* [What you will do] Count, in the entries below, the lines in which "Linux" occurs. Give the number, nothing more.

* [Materials provided]
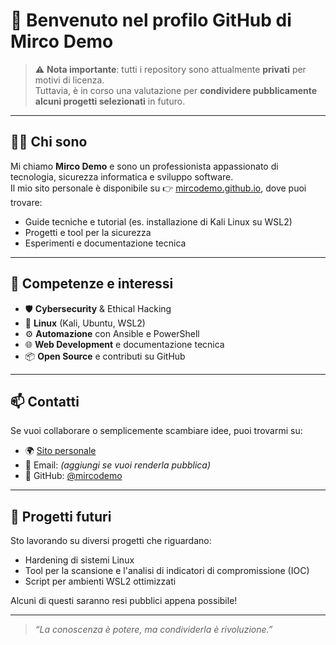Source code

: # 👋 Benvenuto nel profilo GitHub di Mirco Demo

> ⚠️ **Nota importante**: tutti i repository sono attualmente **privati** per motivi di licenza.  
> Tuttavia, è in corso una valutazione per **condividere pubblicamente alcuni progetti selezionati** in futuro.

---

## 🧑‍💻 Chi sono

Mi chiamo **Mirco Demo** e sono un professionista appassionato di tecnologia, sicurezza informatica e sviluppo software.  
Il mio sito personale è disponibile su 👉 [mircodemo.github.io](https://mircodemo.github.io), dove puoi trovare:

- Guide tecniche e tutorial (es. installazione di Kali Linux su WSL2)
- Progetti e tool per la sicurezza
- Esperimenti e documentazione tecnica

---

## 🔧 Competenze e interessi

- 🛡️ **Cybersecurity** & Ethical Hacking  
- 🐧 **Linux** (Kali, Ubuntu, WSL2)  
- ⚙️ **Automazione** con Ansible e PowerShell  
- 🌐 **Web Development** e documentazione tecnica  
- 📦 **Open Source** e contributi su GitHub

---

## 📫 Contatti

Se vuoi collaborare o semplicemente scambiare idee, puoi trovarmi su:

- 🌍 [Sito personale](https://mircodemo.github.io)
- 📧 Email: *(aggiungi se vuoi renderla pubblica)*
- 🐙 GitHub: [@mircodemo](https://github.com/mircodemo)

---

## 🚀 Progetti futuri

Sto lavorando su diversi progetti che riguardano:
- Hardening di sistemi Linux
- Tool per la scansione e l'analisi di indicatori di compromissione (IOC)
- Script per ambienti WSL2 ottimizzati

Alcuni di questi saranno resi pubblici appena possibile!

---

> _“La conoscenza è potere, ma condividerla è rivoluzione.”_


<!--
**mircodemo/mircodemo** is a ✨ _special_ ✨ repository because its `README.md` (this file) appears on your GitHub profile.

Here are some ideas to get you started:

- 🔭 I’m currently working on ...
- 🌱 I’m currently learning ...
- 👯 I’m looking to collaborate on ...
- 🤔 I’m looking for help with ...
- 💬 Ask me about ...
- 📫 How to reach me: ...
- 😄 Pronouns: ...
- ⚡ Fun fact: ...
-->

* [Answer box] 3